W imprezie wzięli też udział inni zawodnicy BKS WP Kościelisko. M.in. Andrzej Nędza-Kubiniec, z którym Mąka wystąpiła w rywalizacji mikstów. Ich strzelania skończyły się 11 doładowaniami, ale nie musieli pokonywać rund karnych. Zajęli 9. pozycję.
Taka sama lokata przypadła w udziale sztafecie mieszanej w składzie: Kamila Żuk, Karolina Pitoń, Tomasz Zięba, Tomasz Jakieła (troje ostatnich z BKS WP). Przy czym oni zostali zdublowani, sporo czasu tracąc wcześniej na strzelnicy. Bilans zespołu: 18 doładowań oraz 2 karne rundy - obie zarobiła Pitoń.
Indywidualnie w Martell biathloniści rywalizowali w sprintach. W pierwszym Polki zajęły dwa punktowane miejsca: Żuk była 27. (2 niecelne strzały), a Pitoń 31. (4 karne rundy). Anna Mąka była 41. (3).

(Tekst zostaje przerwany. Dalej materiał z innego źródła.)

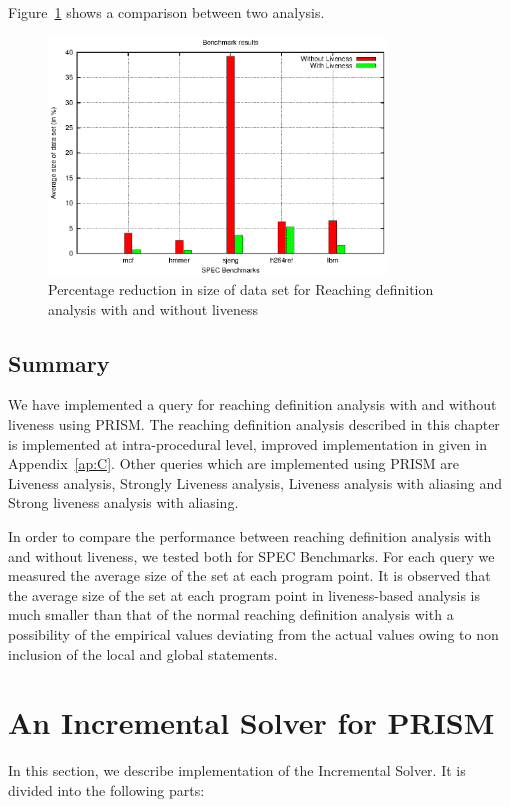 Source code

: \documentclass[11pt,a4paper,openright]{report}
\begin{document}
Figure~\ref{fig:bench_mark} shows a comparison between two analysis.
\begin{figure}[t]	
\centering
\includegraphics[width=0.8\textwidth]{graph.eps}
\caption{Percentage reduction in size of data set for Reaching definition analysis with and without liveness}
\label{fig:bench_mark}
\end{figure}


\section{Summary}
We have implemented a query for reaching definition analysis with and without liveness using PRISM.
The reaching definition analysis described in this chapter is implemented at intra-procedural level, improved implementation in given in Appendix~\ref{ap:C}.
Other queries which are implemented using PRISM are Liveness analysis, Strongly Liveness analysis, Liveness analysis with aliasing
and Strong liveness analysis with aliasing. 

In order to compare the performance between reaching definition analysis with and without liveness, we tested both for SPEC Benchmarks.
For each query we measured the average size of the set at each program point. It is observed that the average size of the set at each program 
point in liveness-based analysis is much smaller than that of the normal reaching definition analysis with a possibility of the empirical
values deviating from the actual values owing to non inclusion of the local and global statements.


\chapter{An Incremental Solver for PRISM}
In this section, we describe implementation of the Incremental Solver. It is divided into the following parts:
\end{document}
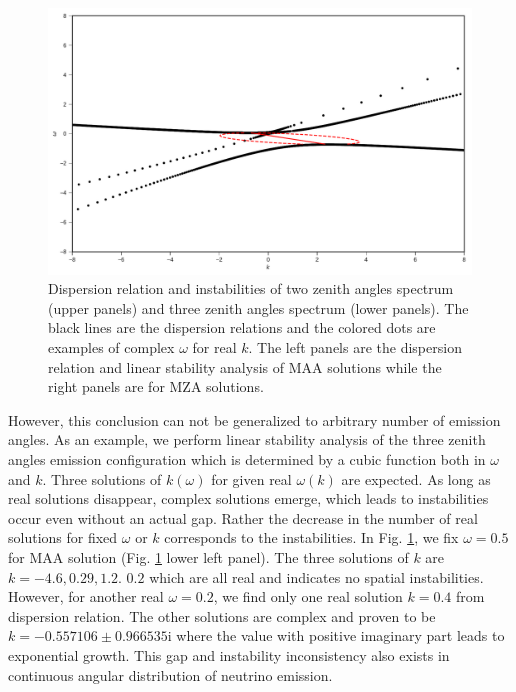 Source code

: \documentclass[%
preprint,
 amsmath,amssymb,
 aps,
 prd
]{revtex4-1}
\begin{document}
\begin{figure}[!htb]
\endminipage\hfill
{}
  \includegraphics[width=\linewidth]{assets/spectDB3WC4DRDBMZAPltBlob.pdf}
\endminipage\hfill
\caption{Dispersion relation and instabilities of two zenith angles spectrum (upper panels) and three zenith angles spectrum (lower panels). The black lines are the dispersion relations and the colored dots are examples of complex $\omega$ for real $k$. The left panels are the dispersion relation and linear stability analysis of MAA solutions while the right panels are for MZA solutions.}
\label{fig-dr-db}
\end{figure}


However, this conclusion can not be generalized to arbitrary number of emission angles. As an example, we perform linear stability analysis of the three zenith angles emission configuration which is determined by a cubic function both in $\omega$ and $k$. Three solutions of $k(\omega)$ for given real $\omega(k)$  are expected. As long as real solutions disappear, complex solutions emerge, which leads to instabilities occur even without an actual gap. Rather the decrease in the number of real solutions for fixed $\omega$ or $k$ corresponds to the instabilities. In Fig. \ref{fig-dr-db}, we fix $\omega= 0.5$ for MAA solution (Fig. \ref{fig-dr-db} lower left panel). The three solutions of $k$ are $k=-4.6, 0.29, 1.2$.  $0.2$ which are all real and indicates no spatial instabilities. However, for another real $\omega = 0.2$, we find only one real solution $k=0.4$ from dispersion relation. The other solutions are complex and proven to be $k = -0.557106\pm 0.966535\mathrm i$ where the value with positive imaginary part leads to exponential growth. This gap and instability inconsistency also exists in continuous angular distribution of neutrino emission.
\end{document}
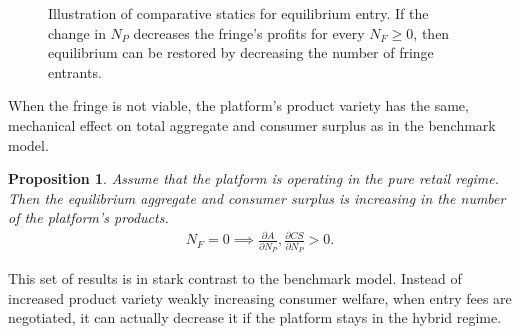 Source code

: \documentclass[a4paper]{article}
\newtheorem{proposition}{Proposition}
\begin{document}
\begin{figure}[ht]
    \centering
    \caption{Illustration of comparative statics for equilibrium entry. If the change in $N_P$ decreases the fringe's profits for every $N_F \geq 0$, then equilibrium can be restored by decreasing the number of fringe entrants.}
    \label{fig:comparative_N_F}
\end{figure}

When the fringe is not viable, the platform's product variety has the same, mechanical effect on total aggregate and consumer surplus as in the benchmark model.
\begin{proposition}
    Assume that the platform is operating in the pure retail regime. Then the equilibrium aggregate and consumer surplus is increasing in the number of the platform's products.
    \begin{align*}
        N_F = 0 \implies \frac{\partial A}{\partial N_P}, \frac{\partial CS}{\partial N_P} > 0.
    \end{align*}
\end{proposition}
This set of results is in stark contrast to the benchmark model.
Instead of increased product variety weakly increasing consumer welfare, when entry fees are negotiated, it can actually decrease it if the platform stays in the hybrid regime.
\end{document}
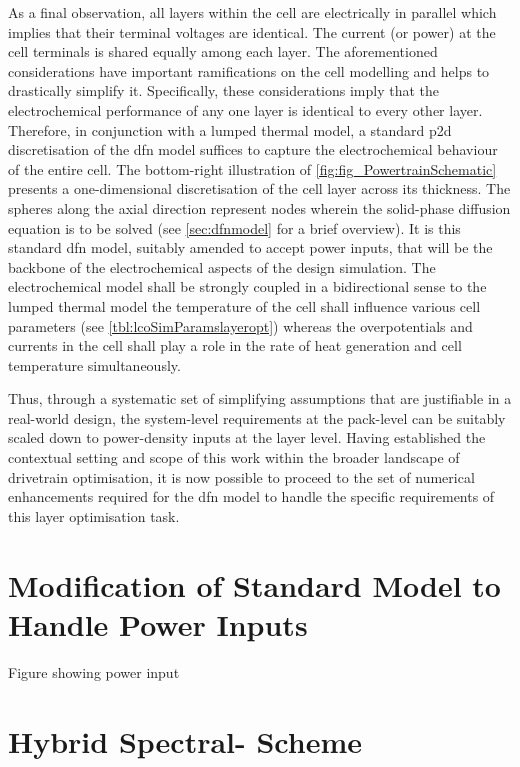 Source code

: As a final observation, all layers  within the cell are electrically in parallel
which implies that their terminal voltages are identical. The current (or power)
at the  cell terminals is  shared equally  among each layer.  The aforementioned
considerations have important  ramifications on the cell modelling  and helps to
drastically  simplify  it. Specifically,  these  considerations  imply that  the
electrochemical  performance  of any  one  layer  is  identical to  every  other
layer.  Therefore,  in conjunction  with  a  lumped  thermal model,  a  standard
\gls{p2d}  discretisation  of  the  \gls{dfn}  model  suffices  to  capture  the
electrochemical behaviour of  the entire cell. The  bottom-right illustration of
\cref{fig:fig_PowertrainSchematic} presents a  one-dimensional discretisation of
the  cell layer  across its  thickness. The  spheres along  the axial  direction
represent nodes wherein the solid-phase diffusion  equation is to be solved (see
\cref{sec:dfnmodel} for a brief overview).  It is this standard \gls{dfn} model,
suitably  amended to  accept power  inputs,  that will  be the  backbone of  the
electrochemical  aspects of  the  design simulation.  The electrochemical  model
shall be strongly  coupled in a bidirectional sense to  the lumped thermal model
\ie{} the temperature  of the cell shall influence various  cell parameters (see
\cref{tbl:lcoSimParamslayeropt}) whereas the overpotentials  and currents in the
cell shall  play a  role in  the rate  of heat  generation and  cell temperature
simultaneously.

Thus, through a  systematic set of simplifying assumptions  that are justifiable
in a real-world  design, the system-level requirements at the  pack-level can be
suitably  scaled  down  to  power-density  inputs at  the  layer  level.  Having
established the  contextual setting and  scope of  this work within  the broader
landscape of drivetrain  optimisation, it is now possible to  proceed to the set
of  numerical  enhancements required  for  the  \gls{dfn}  model to  handle  the
specific requirements of this layer optimisation task.

\section{Modification of Standard  Model to Handle Power Inputs}\label{sec:innatepowerinput}

Figure showing power input
\section{Hybrid Spectral- Scheme}\label{sec:hybridfv-spectral}

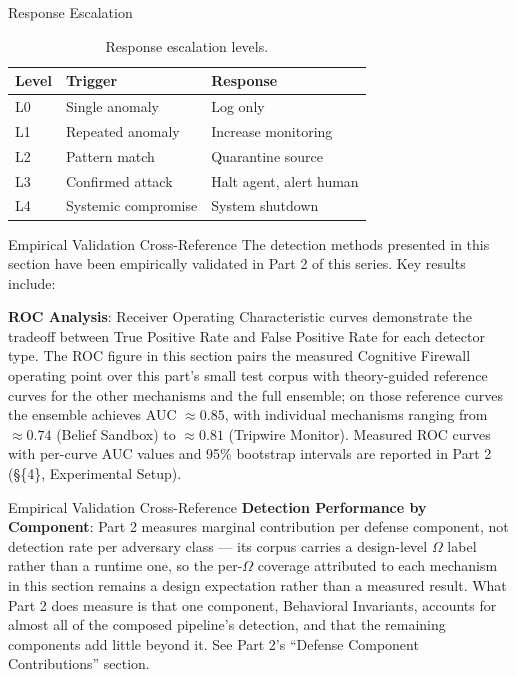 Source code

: \documentclass[
  ignorenonframetext,
]{beamer}
\begin{document}
\begin{frame}[allowframebreaks]{Response Escalation}
\begin{table}[htbp]
\centering
\caption{Response escalation levels.}
\label{tab:alert-escalation}
\begin{tabular}{@{}llp{4cm}@{}}
\toprule
Level & Trigger & Response \\
\midrule
L0 & Single anomaly & Log only \\
L1 & Repeated anomaly & Increase monitoring \\
L2 & Pattern match & Quarantine source \\
L3 & Confirmed attack & Halt agent, alert human \\
L4 & Systemic compromise & System shutdown \\
\bottomrule
\end{tabular}
\end{table}
\end{frame}

\begin{frame}[allowframebreaks]{Empirical Validation Cross-Reference}
\protect{}\label{empirical-validation-cross-reference}
The detection methods presented in this section have been empirically
validated in Part 2 of this series. Key results include:

\textbf{ROC Analysis}: Receiver Operating Characteristic curves
demonstrate the tradeoff between True Positive Rate and False Positive
Rate for each detector type. The ROC figure in this section pairs the
measured Cognitive Firewall operating point over this part's small test
corpus with theory-guided reference curves for the other mechanisms and
the full ensemble; on those reference curves the ensemble achieves AUC
\(\approx 0.85\), with individual mechanisms ranging from
\(\approx 0.74\) (Belief Sandbox) to \(\approx 0.81\) (Tripwire
Monitor). Measured ROC curves with per-curve AUC values and 95\%
bootstrap intervals are reported in Part 2 (\S\{4\}, Experimental
Setup).

\end{frame}

\begin{frame}[allowframebreaks]{Empirical Validation Cross-Reference}
\textbf{Detection Performance by Component}: Part 2 measures marginal
contribution per defense component, not detection rate per adversary
class --- its corpus carries a design-level \(\Omega\) label rather than
a runtime one, so the per-\(\Omega\) coverage attributed to each
mechanism in this section remains a design expectation rather than a
measured result. What Part 2 does measure is that one component,
Behavioral Invariants, accounts for almost all of the composed
pipeline's detection, and that the remaining components add little
beyond it. See Part 2's ``Defense Component Contributions'' section.

\end{frame}
\end{document}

Następnego dnia Mąka nie pomyliła się na strzelnicy ani raz, i to zaowocowało najlepszym wynikiem w całym sezonie. Do zwyciężczyni, Ukrainki Nadii Biełkiny, zawodniczka z Kościeliska straciła minutę i 5 sekund. Siedemasta w tym biegu była Żuk, a 32. Pitoń. Ona szansę na dobry wynik straciła podczas strzelania w postawie stojąc, kiedy zarobiła 4 karne rundy (w sumie miała ich 5).
Spośród męskiej części ekipy w pucharowe punkty wskoczył Tomasz Jakieła - był 39. w drugim sprincie (2 niecelne strzały). Zięba zajął w tym biegu 41. lokatę (1), a Nędza-Kubiniec 60. (3).